Task statement —
Copy the lines below, beginning with the one that contains "Use braces with" and continuing through the final line, exactly as written and with no other lines.

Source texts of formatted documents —

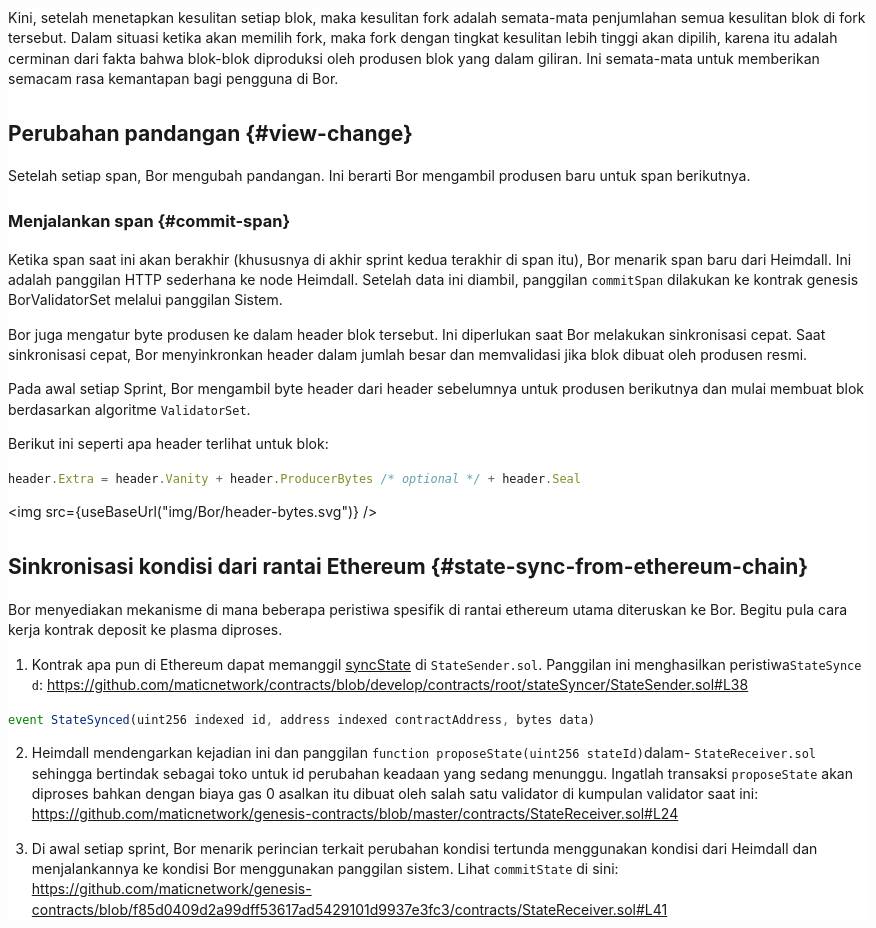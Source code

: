 Kini, setelah menetapkan kesulitan setiap blok, maka kesulitan fork adalah semata-mata penjumlahan semua kesulitan blok di fork tersebut. Dalam situasi ketika akan memilih fork, maka fork dengan tingkat kesulitan lebih tinggi akan dipilih, karena itu adalah cerminan dari fakta bahwa blok-blok diproduksi oleh produsen blok yang dalam giliran. Ini semata-mata untuk memberikan semacam rasa kemantapan bagi pengguna di Bor.

## Perubahan pandangan {#view-change}

Setelah setiap span, Bor mengubah pandangan. Ini berarti Bor mengambil produsen baru untuk span berikutnya.

### Menjalankan span {#commit-span}

Ketika span saat ini akan berakhir (khususnya di akhir sprint kedua terakhir di span itu), Bor menarik span baru dari Heimdall. Ini adalah panggilan HTTP sederhana ke node Heimdall. Setelah data ini diambil, panggilan `commitSpan` dilakukan ke kontrak genesis BorValidatorSet melalui panggilan Sistem.

Bor juga mengatur byte produsen ke dalam header blok tersebut. Ini diperlukan saat Bor melakukan sinkronisasi cepat. Saat sinkronisasi cepat, Bor menyinkronkan header dalam jumlah besar dan memvalidasi jika blok dibuat oleh produsen resmi.

Pada awal setiap Sprint, Bor mengambil byte header dari header sebelumnya untuk produsen berikutnya dan mulai membuat blok berdasarkan algoritme `ValidatorSet`.

Berikut ini seperti apa header terlihat untuk blok:

```js
header.Extra = header.Vanity + header.ProducerBytes /* optional */ + header.Seal
```

<img src={useBaseUrl("img/Bor/header-bytes.svg")} />

## Sinkronisasi kondisi dari rantai Ethereum {#state-sync-from-ethereum-chain}

Bor menyediakan mekanisme di mana beberapa peristiwa spesifik di rantai ethereum utama diteruskan ke Bor. Begitu pula cara kerja kontrak deposit ke plasma diproses.

1. Kontrak apa pun di Ethereum dapat memanggil [syncState](https://github.com/maticnetwork/contracts/blob/develop/contracts/root/stateSyncer/StateSender.sol#L33) di `StateSender.sol`. Panggilan ini menghasilkan peristiwa`StateSynced`: https://github.com/maticnetwork/contracts/blob/develop/contracts/root/stateSyncer/StateSender.sol#L38

  ```js
  event StateSynced(uint256 indexed id, address indexed contractAddress, bytes data)
  ```

2. Heimdall mendengarkan kejadian ini dan panggilan `function proposeState(uint256 stateId)`dalam- `StateReceiver.sol`sehingga bertindak sebagai toko untuk id perubahan keadaan yang sedang menunggu. Ingatlah transaksi `proposeState` akan diproses bahkan dengan biaya gas 0 asalkan itu dibuat oleh salah satu validator di kumpulan validator saat ini: https://github.com/maticnetwork/genesis-contracts/blob/master/contracts/StateReceiver.sol#L24

3. Di awal setiap sprint, Bor menarik perincian terkait perubahan kondisi tertunda menggunakan kondisi dari Heimdall dan menjalankannya ke kondisi Bor menggunakan panggilan sistem. Lihat `commitState` di sini: https://github.com/maticnetwork/genesis-contracts/blob/f85d0409d2a99dff53617ad5429101d9937e3fc3/contracts/StateReceiver.sol#L41
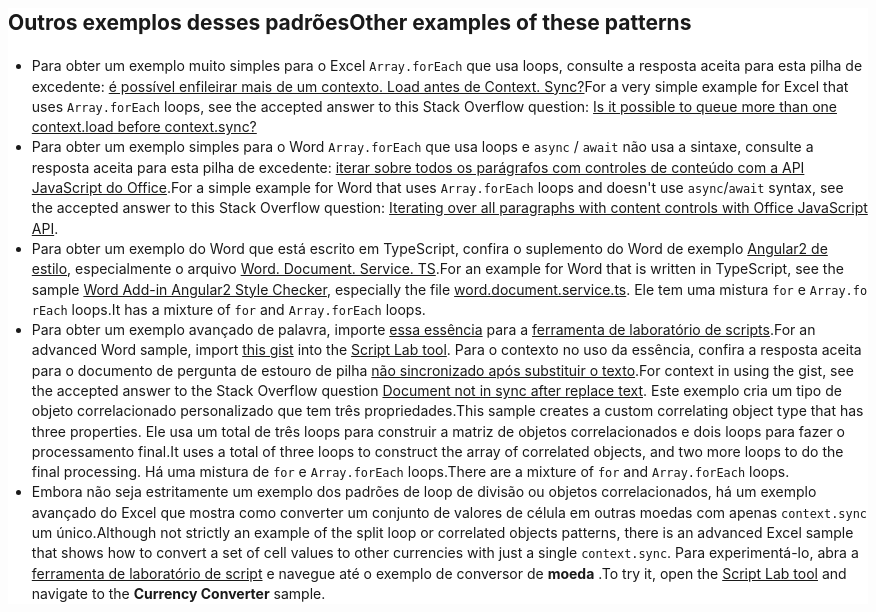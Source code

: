 ## <a name="other-examples-of-these-patterns"></a><span data-ttu-id="5f1e1-195">Outros exemplos desses padrões</span><span class="sxs-lookup"><span data-stu-id="5f1e1-195">Other examples of these patterns</span></span>

- <span data-ttu-id="5f1e1-196">Para obter um exemplo muito simples para o Excel `Array.forEach` que usa loops, consulte a resposta aceita para esta pilha de excedente: [é possível enfileirar mais de um contexto. Load antes de Context. Sync?](https://stackoverflow.com/questions/44459604/is-it-possible-to-queue-more-than-one-context-load-before-context-sync)</span><span class="sxs-lookup"><span data-stu-id="5f1e1-196">For a very simple example for Excel that uses `Array.forEach` loops, see the accepted answer to this Stack Overflow question: [Is it possible to queue more than one context.load before context.sync?](https://stackoverflow.com/questions/44459604/is-it-possible-to-queue-more-than-one-context-load-before-context-sync)</span></span>
- <span data-ttu-id="5f1e1-197">Para obter um exemplo simples para o Word `Array.forEach` que usa loops e `async` / `await` não usa a sintaxe, consulte a resposta aceita para esta pilha de excedente: [iterar sobre todos os parágrafos com controles de conteúdo com a API JavaScript do Office](https://stackoverflow.com/questions/58422113/iterating-over-all-paragraphs-with-content-controls-with-office-javascript-api).</span><span class="sxs-lookup"><span data-stu-id="5f1e1-197">For a simple example for Word that uses `Array.forEach` loops and doesn't use `async`/`await` syntax, see the accepted answer to this Stack Overflow question: [Iterating over all paragraphs with content controls with Office JavaScript API](https://stackoverflow.com/questions/58422113/iterating-over-all-paragraphs-with-content-controls-with-office-javascript-api).</span></span>
- <span data-ttu-id="5f1e1-198">Para obter um exemplo do Word que está escrito em TypeScript, confira o suplemento do Word de exemplo [Angular2 de estilo](https://github.com/OfficeDev/Word-Add-in-Angular2-StyleChecker), especialmente o arquivo [Word. Document. Service. TS](https://github.com/OfficeDev/Word-Add-in-Angular2-StyleChecker/blob/master/app/services/word-document/word.document.service.ts).</span><span class="sxs-lookup"><span data-stu-id="5f1e1-198">For an example for Word that is written in TypeScript, see the sample [Word Add-in Angular2 Style Checker](https://github.com/OfficeDev/Word-Add-in-Angular2-StyleChecker), especially the file [word.document.service.ts](https://github.com/OfficeDev/Word-Add-in-Angular2-StyleChecker/blob/master/app/services/word-document/word.document.service.ts).</span></span> <span data-ttu-id="5f1e1-199">Ele tem uma mistura `for` e `Array.forEach` loops.</span><span class="sxs-lookup"><span data-stu-id="5f1e1-199">It has a mixture of `for` and `Array.forEach` loops.</span></span>
- <span data-ttu-id="5f1e1-200">Para obter um exemplo avançado de palavra, importe [essa essência](https://gist.github.com/9c5a803e52480ec7f00bb3224292e0ab) para a [ferramenta de laboratório de scripts](../overview/explore-with-script-lab.md).</span><span class="sxs-lookup"><span data-stu-id="5f1e1-200">For an advanced Word sample, import [this gist](https://gist.github.com/9c5a803e52480ec7f00bb3224292e0ab) into the [Script Lab tool](../overview/explore-with-script-lab.md).</span></span> <span data-ttu-id="5f1e1-201">Para o contexto no uso da essência, confira a resposta aceita para o documento de pergunta de estouro de pilha [não sincronizado após substituir o texto](https://stackoverflow.com/questions/48227941/document-not-in-sync-after-replace-text).</span><span class="sxs-lookup"><span data-stu-id="5f1e1-201">For context in using the gist, see the accepted answer to the Stack Overflow question [Document not in sync after replace text](https://stackoverflow.com/questions/48227941/document-not-in-sync-after-replace-text).</span></span> <span data-ttu-id="5f1e1-202">Este exemplo cria um tipo de objeto correlacionado personalizado que tem três propriedades.</span><span class="sxs-lookup"><span data-stu-id="5f1e1-202">This sample creates a custom correlating object type that has three properties.</span></span> <span data-ttu-id="5f1e1-203">Ele usa um total de três loops para construir a matriz de objetos correlacionados e dois loops para fazer o processamento final.</span><span class="sxs-lookup"><span data-stu-id="5f1e1-203">It uses a total of three loops to construct the array of correlated objects, and two more loops to do the final processing.</span></span> <span data-ttu-id="5f1e1-204">Há uma mistura de `for` e `Array.forEach` loops.</span><span class="sxs-lookup"><span data-stu-id="5f1e1-204">There are a mixture of `for` and `Array.forEach` loops.</span></span>
- <span data-ttu-id="5f1e1-205">Embora não seja estritamente um exemplo dos padrões de loop de divisão ou objetos correlacionados, há um exemplo avançado do Excel que mostra como converter um conjunto de valores de célula em outras moedas com apenas `context.sync`um único.</span><span class="sxs-lookup"><span data-stu-id="5f1e1-205">Although not strictly an example of the split loop or correlated objects patterns, there is an advanced Excel sample that shows how to convert a set of cell values to other currencies with just a single `context.sync`.</span></span> <span data-ttu-id="5f1e1-206">Para experimentá-lo, abra a [ferramenta de laboratório de script](../overview/explore-with-script-lab.md) e navegue até o exemplo de conversor de **moeda** .</span><span class="sxs-lookup"><span data-stu-id="5f1e1-206">To try it, open the [Script Lab tool](../overview/explore-with-script-lab.md) and navigate to the **Currency Converter** sample.</span></span> 
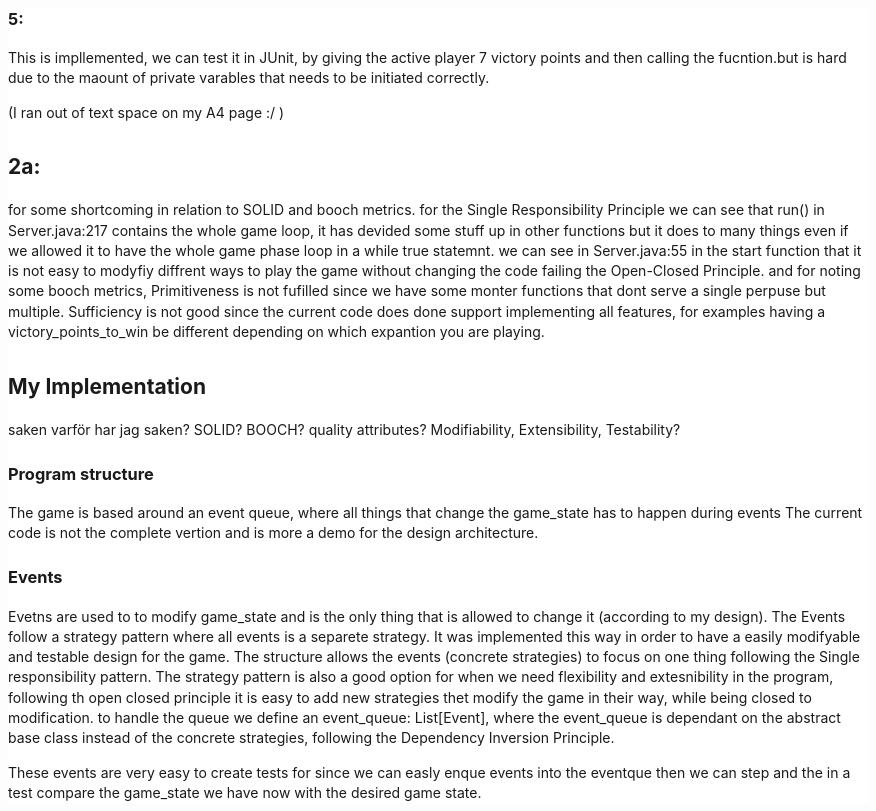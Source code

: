 ### 5:

This is impllemented, we can test it in JUnit, by giving the active player 7 victory points
and then calling the fucntion.but is hard due to the maount of private varables that needs to be initiated correctly.

(I ran out of text space on my A4 page :/ )

## 2a:

for some shortcoming in relation to SOLID and booch metrics.
for the Single Responsibility Principle we can see that run() in Server.java:217 contains the whole game loop,
it has devided some stuff up in other functions but it does to many things even if we allowed it to have the whole game phase loop in a while true statemnt.
we can see in Server.java:55 in the start function that it is not easy to modyfiy diffrent ways to play the game without changing the code failing the Open-Closed Principle.
and for noting some booch metrics, Primitiveness is not fufilled since we have some monter functions that dont serve a single perpuse but multiple. Sufficiency is not good since the current code does done support implementing all features, for examples having a victory_points_to_win be different depending on which expantion you are playing.

## My Implementation

saken
varför har jag saken?
SOLID?
BOOCH?
quality attributes?
Modifiability, Extensibility, Testability?

### Program structure

The game is based around an event queue, where all things that change the game_state
has to happen during events
The current code is not the complete vertion and is more a demo for the design architecture.

### Events

Evetns are used to to modify game_state and is the only thing that is allowed to change it (according to my design). The Events follow a strategy pattern where all events is a separete strategy.
It was implemented this way in order to have a easily modifyable and testable design for the game.
The structure allows the events (concrete strategies) to focus on one thing following the Single responsibility pattern.
The strategy pattern is also a good option for when we need flexibility and extesnibility in the program, following th open closed principle it is easy to add new strategies thet modify the game in their way, while being closed to modification.
to handle the queue we define an event_queue: List[Event], where the event_queue
is dependant on the abstract base class instead of the concrete strategies,
following the Dependency Inversion Principle.

These events are very easy to create tests for since we can easly enque events into the eventque
then we can step and the in a test compare the game_state we have now with the desired game state.
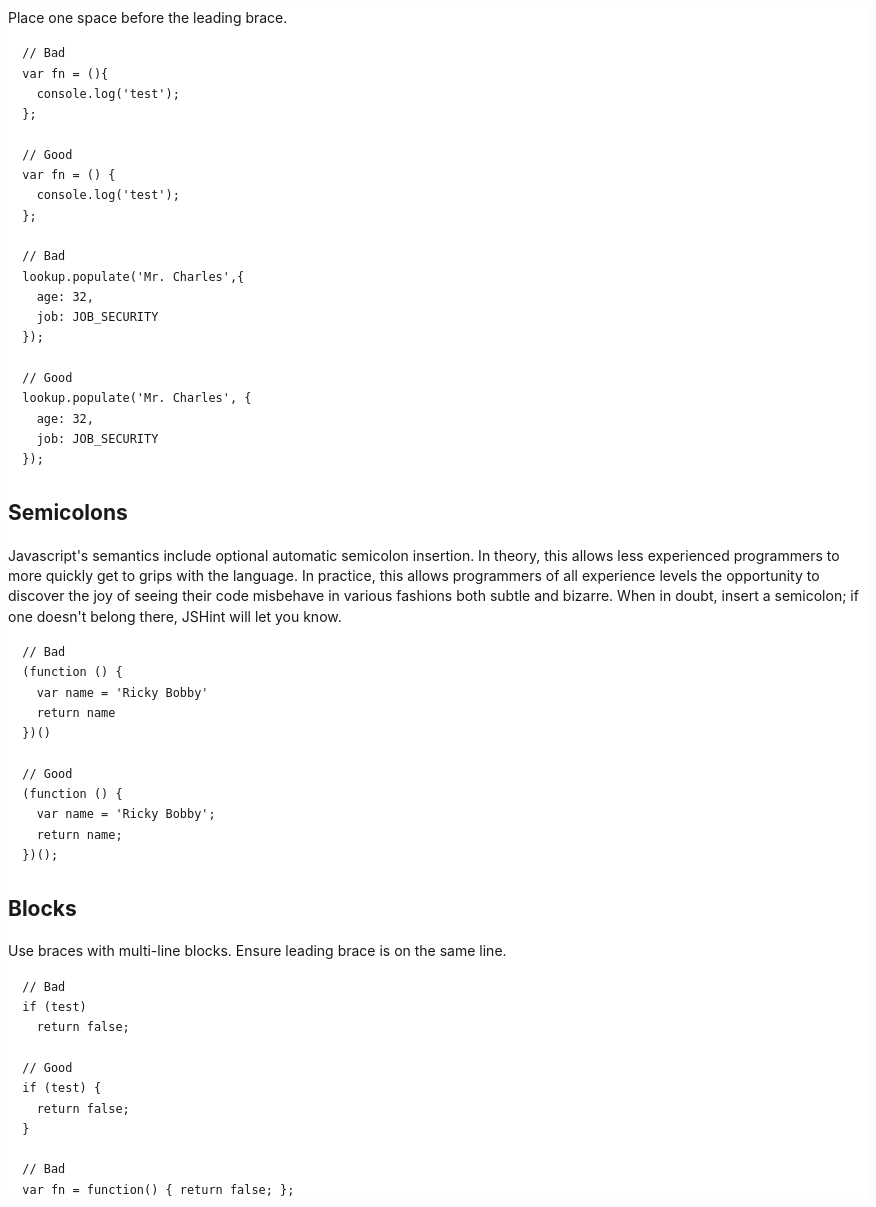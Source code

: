 Place one space before the leading brace.

```
  // Bad
  var fn = (){
    console.log('test');
  };

  // Good
  var fn = () {
    console.log('test');
  };

  // Bad
  lookup.populate('Mr. Charles',{
    age: 32,
    job: JOB_SECURITY
  });

  // Good
  lookup.populate('Mr. Charles', {
    age: 32,
    job: JOB_SECURITY
  });
```

## Semicolons

Javascript's semantics include optional automatic semicolon insertion. In theory, this allows less experienced programmers to more quickly get to grips with the language. In practice, this allows programmers of all experience levels the opportunity to discover the joy of seeing their code misbehave in various fashions both subtle and bizarre.
When in doubt, insert a semicolon; if one doesn't belong there, JSHint will let you know.

```
  // Bad
  (function () {
    var name = 'Ricky Bobby'
    return name
  })()

  // Good
  (function () {
    var name = 'Ricky Bobby';
    return name;
  })();
```

## Blocks

Use braces with multi-line blocks. Ensure leading brace is on the same line.

```
  // Bad
  if (test)
    return false;

  // Good
  if (test) {
    return false;
  }

  // Bad
  var fn = function() { return false; };

```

Written answer —
Use braces with multi-line blocks. Ensure leading brace is on the same line.

```
  // Bad
  if (test)
    return false;

  // Good
  if (test) {
    return false;
  }

  // Bad
  var fn = function() { return false; };

```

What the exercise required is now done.